=== Exercise instructions ===
Across the listing below, count the lines that mention the string "video". Reply with the figure only.

=== Data for this task ===

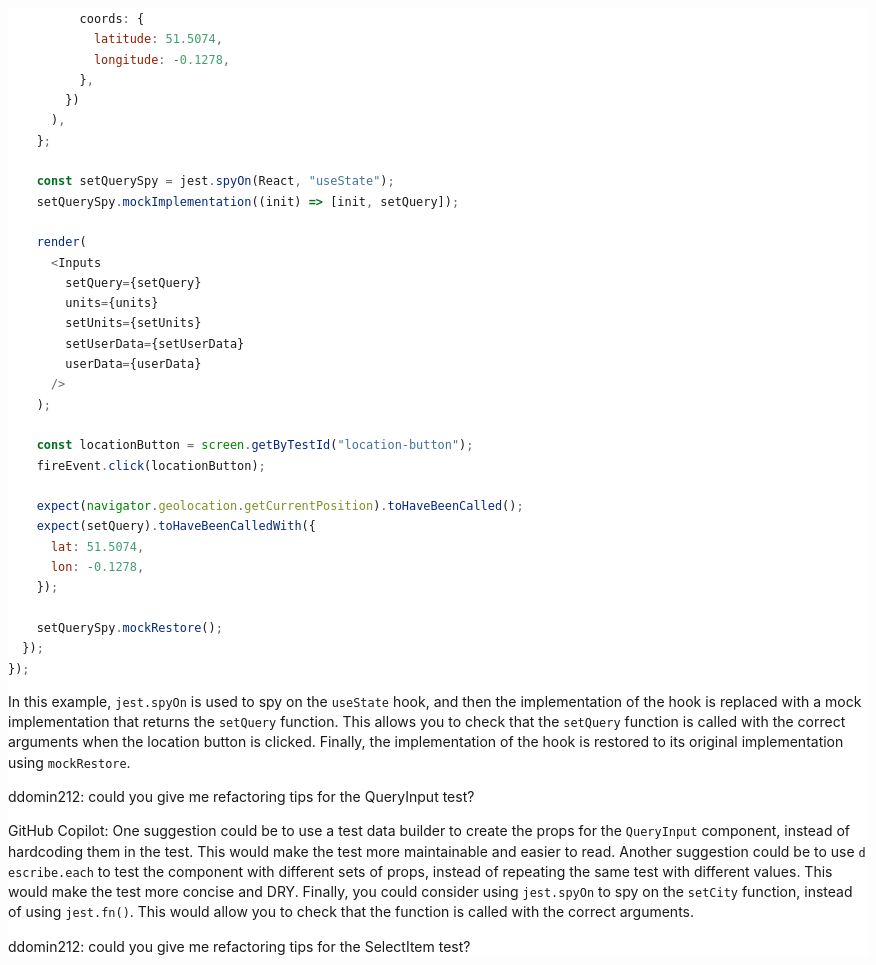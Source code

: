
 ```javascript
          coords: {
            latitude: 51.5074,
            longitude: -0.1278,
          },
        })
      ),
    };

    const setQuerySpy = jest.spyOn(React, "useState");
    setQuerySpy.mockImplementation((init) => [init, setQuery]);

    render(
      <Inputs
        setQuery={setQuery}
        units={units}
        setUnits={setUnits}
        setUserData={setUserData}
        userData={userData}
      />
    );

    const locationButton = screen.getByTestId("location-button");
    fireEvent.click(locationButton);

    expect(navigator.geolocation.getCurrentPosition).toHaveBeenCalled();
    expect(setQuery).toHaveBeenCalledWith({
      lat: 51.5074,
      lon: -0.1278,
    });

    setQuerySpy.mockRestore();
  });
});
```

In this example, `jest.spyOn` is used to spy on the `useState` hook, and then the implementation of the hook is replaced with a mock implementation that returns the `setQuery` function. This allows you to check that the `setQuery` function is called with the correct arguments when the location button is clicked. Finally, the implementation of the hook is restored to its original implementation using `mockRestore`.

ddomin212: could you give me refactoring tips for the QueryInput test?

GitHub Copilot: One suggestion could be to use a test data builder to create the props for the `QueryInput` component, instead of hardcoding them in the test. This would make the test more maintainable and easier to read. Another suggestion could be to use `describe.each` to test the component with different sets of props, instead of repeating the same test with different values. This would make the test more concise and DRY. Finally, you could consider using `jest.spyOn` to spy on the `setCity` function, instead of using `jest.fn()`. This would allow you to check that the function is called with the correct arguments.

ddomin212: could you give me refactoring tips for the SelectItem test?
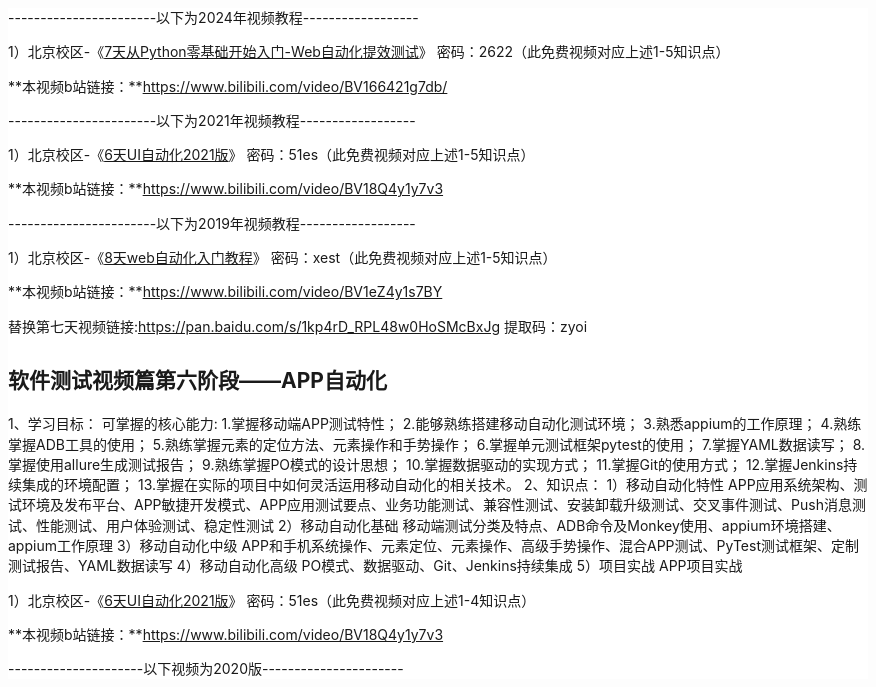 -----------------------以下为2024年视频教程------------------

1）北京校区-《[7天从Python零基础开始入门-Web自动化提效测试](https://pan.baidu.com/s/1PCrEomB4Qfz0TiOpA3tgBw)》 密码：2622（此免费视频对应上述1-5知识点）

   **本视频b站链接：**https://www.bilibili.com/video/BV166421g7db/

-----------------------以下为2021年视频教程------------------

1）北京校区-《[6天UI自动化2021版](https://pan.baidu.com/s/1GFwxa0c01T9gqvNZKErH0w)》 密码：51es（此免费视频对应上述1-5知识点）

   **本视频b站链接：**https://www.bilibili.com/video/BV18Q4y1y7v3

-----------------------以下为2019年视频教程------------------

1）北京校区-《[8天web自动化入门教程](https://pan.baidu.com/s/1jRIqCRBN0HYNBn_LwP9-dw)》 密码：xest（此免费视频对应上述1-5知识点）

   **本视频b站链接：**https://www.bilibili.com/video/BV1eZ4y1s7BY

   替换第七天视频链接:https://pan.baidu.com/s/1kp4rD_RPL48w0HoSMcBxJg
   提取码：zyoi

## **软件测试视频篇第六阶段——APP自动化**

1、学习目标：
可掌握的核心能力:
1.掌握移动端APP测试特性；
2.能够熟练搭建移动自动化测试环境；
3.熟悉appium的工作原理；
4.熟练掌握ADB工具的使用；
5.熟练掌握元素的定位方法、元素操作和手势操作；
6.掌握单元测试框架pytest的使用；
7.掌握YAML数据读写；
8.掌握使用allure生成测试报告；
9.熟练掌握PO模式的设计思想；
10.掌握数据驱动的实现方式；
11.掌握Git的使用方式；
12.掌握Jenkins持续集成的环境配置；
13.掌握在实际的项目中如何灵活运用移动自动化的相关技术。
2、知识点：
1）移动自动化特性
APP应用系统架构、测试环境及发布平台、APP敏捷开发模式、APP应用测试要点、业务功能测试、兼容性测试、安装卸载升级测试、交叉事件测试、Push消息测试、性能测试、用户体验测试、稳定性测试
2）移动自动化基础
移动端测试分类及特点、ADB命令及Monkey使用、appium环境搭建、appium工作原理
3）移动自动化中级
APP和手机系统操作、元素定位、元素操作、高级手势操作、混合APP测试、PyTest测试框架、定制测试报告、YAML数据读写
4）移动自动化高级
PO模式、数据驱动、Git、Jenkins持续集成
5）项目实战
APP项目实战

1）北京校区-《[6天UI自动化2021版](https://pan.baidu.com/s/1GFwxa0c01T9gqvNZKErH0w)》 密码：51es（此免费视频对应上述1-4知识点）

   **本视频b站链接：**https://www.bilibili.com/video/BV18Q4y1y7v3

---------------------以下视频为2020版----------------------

=== Solution for this problem ===
4